Nei vari Stati le criptovalute sono difatti qualificate – anche se molto spesso in via provvisoria, in attesa di indentificare un inquadramento definitivo – in modo diverso, con un conseguente trattamento fiscale che non risulta chiaro e univoco.

Cosicché, ponendo come obiettivo del presente elaborato la definizione del trattamento fiscale e delle modalità di contabilizzazione nel bilancio d’esercizio delle criptovalute in Italia, preliminarmente si rende necessario provare ad inquadrare le stesse sotto il profilo giuridico.

In particolare, con tutte le difficoltà del caso, occorre indagare la natura giuridica delle criptovalute, per comprendere se possano qualificarsi come beni, valute o quant’altro.

A questo scopo, si può innanzitutto escludere che, in linea generale, le criptovalute possano, dal punto di vista giuridico, essere classificare come “beni”.

Infatti, le valute virtuali non sono riconducibili alla nozione giuridica di “bene” ex articolo 810 del codice civile, ossia alle “cose che possono formare oggetto di diritti”.

Questo perché risultano “beni” materiali, sotto il profilo giuridico, le “cose” esistenti nel mondo fisico che risultano suscettibili di percezione con sensi o strumenti materiali (ad esempio, un albero, un animale, un’automobile).

Quindi, deve trattarsi di beni dotati di materialità (le criptovalute non possono certo risultare beni materiali).

Si possono invece definire, dal punto di vista giuridico, beni immateriali quei beni che possono risultare oggetto – attuale o potenziale – di situazioni soggettive giuridicamente protette.

Ma questo non è il caso delle valute virtuali.

Conseguentemente, le criptovalute non possono dunque essere considerate beni e nemmeno possono essere qualificate come “security” o strumenti finanziari: manca infatti un soggetto emittente.

Parimenti, difettando il requisito della “tangibilità” non si può pensare di equiparare le valute virtuali ad una “commodity”.

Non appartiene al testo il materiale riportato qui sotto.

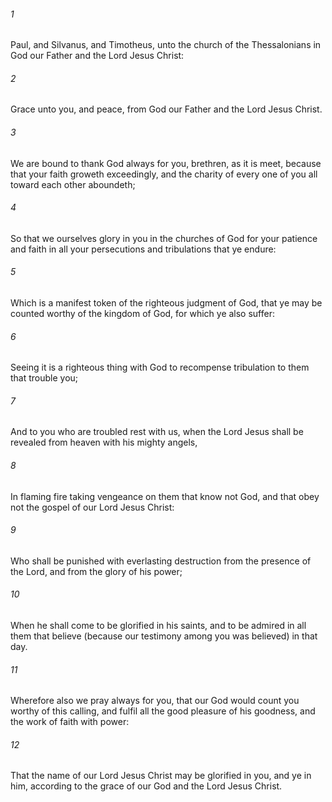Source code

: ###### 1
Paul, and Silvanus, and Timotheus, unto the church of the Thessalonians in God our Father and the Lord Jesus Christ:

###### 2
Grace unto you, and peace, from God our Father and the Lord Jesus Christ.

###### 3
We are bound to thank God always for you, brethren, as it is meet, because that your faith groweth exceedingly, and the charity of every one of you all toward each other aboundeth;

###### 4
So that we ourselves glory in you in the churches of God for your patience and faith in all your persecutions and tribulations that ye endure:

###### 5
Which is a manifest token of the righteous judgment of God, that ye may be counted worthy of the kingdom of God, for which ye also suffer:

###### 6
Seeing it is a righteous thing with God to recompense tribulation to them that trouble you;

###### 7
And to you who are troubled rest with us, when the Lord Jesus shall be revealed from heaven with his mighty angels,

###### 8
In flaming fire taking vengeance on them that know not God, and that obey not the gospel of our Lord Jesus Christ:

###### 9
Who shall be punished with everlasting destruction from the presence of the Lord, and from the glory of his power;

###### 10
When he shall come to be glorified in his saints, and to be admired in all them that believe (because our testimony among you was believed) in that day.

###### 11
Wherefore also we pray always for you, that our God would count you worthy of this calling, and fulfil all the good pleasure of his goodness, and the work of faith with power:

###### 12
That the name of our Lord Jesus Christ may be glorified in you, and ye in him, according to the grace of our God and the Lord Jesus Christ.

Ma, allora, le criptovalute possono essere considerate “moneta”?

inquadramento giuridico criptovaluteOccorre al riguardo rilevare che esistono, in termini generali, tre tipologie di moneta: moneta fiat, moneta merce e moneta rappresentativa.

La moneta fiat è una moneta che prescinde dal valore intrinseco del materiale utilizzato per crearla, ma è dichiarata a corso legale da un’autorità ed emessa da una banca centrale.

Caratteristiche che evidentemente non sono riscontrabili nelle criptovalute.

La moneta merce è invece un oggetto fabbricato utilizzando un materiale (di valore) che, in passato, aveva il riconoscimento di valore di mercato, come ad esempio le monete d’oro o d’argento.

Il valore intrinseco rappresentava dunque il valore stesso della moneta.

Nulla a che vedere con le criptovalute.

Infine, la moneta rappresentativa era costituita da banconote che potevano essere cambiate con una certa quantità di oro o argento.

In sostanza, la banconota garantiva il diritto a ricevere un determinato ammontare di oro o argento.

Anche in questo caso le criptovalute non presentano elementi in comune: le criptovalute risultano infatti rappresentative solo di sé stesse.

Va dunque indagato se, residualmente, si è al cospetto di una “valuta”.

Sebbene nell’ordinamento giuridico interno e anche in quello comunitario non risulti una nozione di “valuta”, quest’ultima deve intendersi quell’unità di scambio che ha lo scopo di facilitare il trasferimento di beni e di servizi.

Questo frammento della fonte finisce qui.